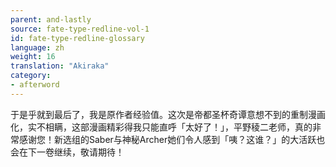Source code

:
 ```yaml
---
parent: and-lastly
source: fate-type-redline-vol-1
id: fate-type-redline-glossary
language: zh
weight: 16
translation: "Akiraka"
category:
- afterword
---
```


于是乎就到最后了，我是原作者经验值。这次是帝都圣杯奇谭意想不到的重制漫画化，实不相瞒，这部漫画精彩得我只能直呼「太好了！」，平野稜二老师，真的非常感谢您！新选组的Saber与神秘Archer她们令人感到「咦？这谁？」的大活跃也会在下一卷继续，敬请期待！​​​​
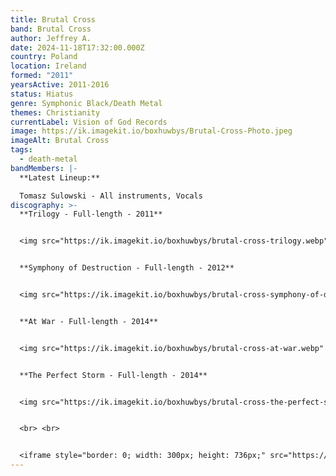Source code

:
 ```yaml
---
title: Brutal Cross
band: Brutal Cross
author: Jeffrey A.
date: 2024-11-18T17:32:00.000Z
country: Poland
location: Ireland
formed: "2011"
yearsActive: 2011-2016
status: Hiatus
genre: Symphonic Black/Death Metal
themes: Christianity
currentLabel: Vision of God Records
image: https://ik.imagekit.io/boxhuwbys/Brutal-Cross-Photo.jpeg
imageAlt: Brutal Cross
tags:
  - death-metal
bandMembers: |-
  **Latest Lineup:**

  Tomasz Sulowski - All instruments, Vocals
discography: >-
  **Trilogy - Full-length - 2011**  


  <img src="https://ik.imagekit.io/boxhuwbys/brutal-cross-trilogy.webp" alt="Brutal Cross - Trilogy - Full-length cover" style="width:300px; height:auto;">


  **Symphony of Destruction - Full-length - 2012**   


  <img src="https://ik.imagekit.io/boxhuwbys/brutal-cross-symphony-of-destruction.webp" alt="Brutal Cross - Symphony of Destruction - Full-length cover" style="width:300px; height:auto;">


  **At War - Full-length - 2014** 


  <img src="https://ik.imagekit.io/boxhuwbys/brutal-cross-at-war.webp" alt="Brutal Cross - At War - Full-length  cover" style="width:300px; height:auto;">


  **The Perfect Storm - Full-length - 2014** 


  <img src="https://ik.imagekit.io/boxhuwbys/brutal-cross-the-perfect-storm.webp" alt="Brutal Cross - The Perfect Storm - Full-length  cover" style="width:300px; height:auto;">


  <br> <br>


  <iframe style="border: 0; width: 300px; height: 736px;" src="https://bandcamp.com/EmbeddedPlayer/album=1509241783/size=large/bgcol=333333/linkcol=0f91ff/transparent=true/" seamless><a href="https://visionofgodrecords.bandcamp.com/album/the-perfect-storm">The Perfect Storm by Brutal Cross</a></iframe>
---
```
☆ ☆ ☆ ☆
What to work on: Reply by stating only how many lines in the listing hold the word "Symphony".

Response for this exercise: 2